Where do my ideas from? They come from anywhere and everywhere.  I just need to open myself up to it.  Later in my run I ran across an overpass and glanced down at the railway tracks that converged toward a vanishing point.  I immediately had a lesson on ratio and proportion.  

Monday, April 1, 2013

Big Al Overwijk


Starting a blog is a rather daunting task.  It feels a bit like stepping off a cliff.   A fool's endeavor? April 1st seems like a perfect start date.  

This week I received a nomination for Ottawa's Capital Educators Awards.  I am flattered by the nomination and wish to thank my principal, a woman who writes a mean reference letter.  But what delighted me the most was the fact that two of my colleagues were also nominated.  The first is a former student of mine who teaches in an alternative school.  There is nothing better as a teacher than knowing that your students are making a difference and that you might have had a small part in their success.  

Another nomination was for my partner-in-crime Al Overwijk.  'Big Al' is a gifted teacher and I am happy to say that I had a part in his latest path (as he did mine).  When the present math department head (me) asked the former department head (Al) to teach the grade 10 applied math course, Al agreed.  The course is considered by many teachers as one of the most challenging assignments.  Al is an experienced, dynamic teacher so I gave him the task.  After teaching the course three times Al was exasperated and was ready to hand the course off to someone else.  It was the end of first semester.  We opened a second section of the course.  I took the new section and convinced Al to stay on to revamp the course together.  With nothing to lose, we took a very different approach.  We often met at lunch time and figured out things as we moved forward.  We stopped thinking about teaching and emphasized learning - learning by activities - activities that spiraled deeper and deeper into the curriculum.  No more units.  The activities were not limited to any particular curriculum strand.  We had some activities that touched half the curriculum expectations.

The results have been remarkable as suggested by our board-wide exam results and with reduced discipline problems.  Over a number of semesters Al has honed his grade 10 applied course and has begun to transform academic math courses in this style.  He has done workshops to share his materials and success with other teachers.  Unable to respond to all the email requests, he is blogging - encouraging me to do likewise.

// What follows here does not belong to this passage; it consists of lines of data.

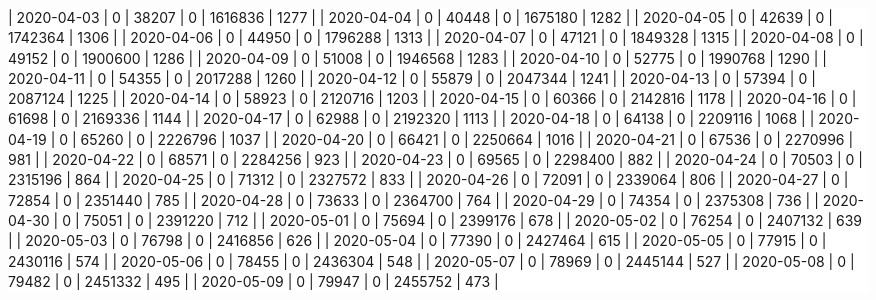 | 2020-04-03 | 0 | 38207 | 0 | 1616836 | 1277 |
| 2020-04-04 | 0 | 40448 | 0 | 1675180 | 1282 |
| 2020-04-05 | 0 | 42639 | 0 | 1742364 | 1306 |
| 2020-04-06 | 0 | 44950 | 0 | 1796288 | 1313 |
| 2020-04-07 | 0 | 47121 | 0 | 1849328 | 1315 |
| 2020-04-08 | 0 | 49152 | 0 | 1900600 | 1286 |
| 2020-04-09 | 0 | 51008 | 0 | 1946568 | 1283 |
| 2020-04-10 | 0 | 52775 | 0 | 1990768 | 1290 |
| 2020-04-11 | 0 | 54355 | 0 | 2017288 | 1260 |
| 2020-04-12 | 0 | 55879 | 0 | 2047344 | 1241 |
| 2020-04-13 | 0 | 57394 | 0 | 2087124 | 1225 |
| 2020-04-14 | 0 | 58923 | 0 | 2120716 | 1203 |
| 2020-04-15 | 0 | 60366 | 0 | 2142816 | 1178 |
| 2020-04-16 | 0 | 61698 | 0 | 2169336 | 1144 |
| 2020-04-17 | 0 | 62988 | 0 | 2192320 | 1113 |
| 2020-04-18 | 0 | 64138 | 0 | 2209116 | 1068 |
| 2020-04-19 | 0 | 65260 | 0 | 2226796 | 1037 |
| 2020-04-20 | 0 | 66421 | 0 | 2250664 | 1016 |
| 2020-04-21 | 0 | 67536 | 0 | 2270996 | 981 |
| 2020-04-22 | 0 | 68571 | 0 | 2284256 | 923 |
| 2020-04-23 | 0 | 69565 | 0 | 2298400 | 882 |
| 2020-04-24 | 0 | 70503 | 0 | 2315196 | 864 |
| 2020-04-25 | 0 | 71312 | 0 | 2327572 | 833 |
| 2020-04-26 | 0 | 72091 | 0 | 2339064 | 806 |
| 2020-04-27 | 0 | 72854 | 0 | 2351440 | 785 |
| 2020-04-28 | 0 | 73633 | 0 | 2364700 | 764 |
| 2020-04-29 | 0 | 74354 | 0 | 2375308 | 736 |
| 2020-04-30 | 0 | 75051 | 0 | 2391220 | 712 |
| 2020-05-01 | 0 | 75694 | 0 | 2399176 | 678 |
| 2020-05-02 | 0 | 76254 | 0 | 2407132 | 639 |
| 2020-05-03 | 0 | 76798 | 0 | 2416856 | 626 |
| 2020-05-04 | 0 | 77390 | 0 | 2427464 | 615 |
| 2020-05-05 | 0 | 77915 | 0 | 2430116 | 574 |
| 2020-05-06 | 0 | 78455 | 0 | 2436304 | 548 |
| 2020-05-07 | 0 | 78969 | 0 | 2445144 | 527 |
| 2020-05-08 | 0 | 79482 | 0 | 2451332 | 495 |
| 2020-05-09 | 0 | 79947 | 0 | 2455752 | 473 |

Last May I was sitting in a workshop at the OAME annual conference.  Queen's University Math Professor Peter Taylor was explaining the virtues of teaching Calculus though problem solving.  A colleague, who was sitting at the same table with me, asked "Doesn't Al teach like this?"  "Yes", I answered.  A moment or two passed and a second colleague said, "Don't you teach like this too, Bruce?".  Feeling cheeky, I responded with, "I am Dr. Frankenstein, Al is the Monster." 

You can read more at Al's blog http://slamdunkmath.blogspot.ca/


P.S. I hope to use this space for professional reflection as a high school math teacher.  I will post ideas and materials that I have used that worked or didn't work.  I hope to learn by sharing my thoughts and experiences and share my learning.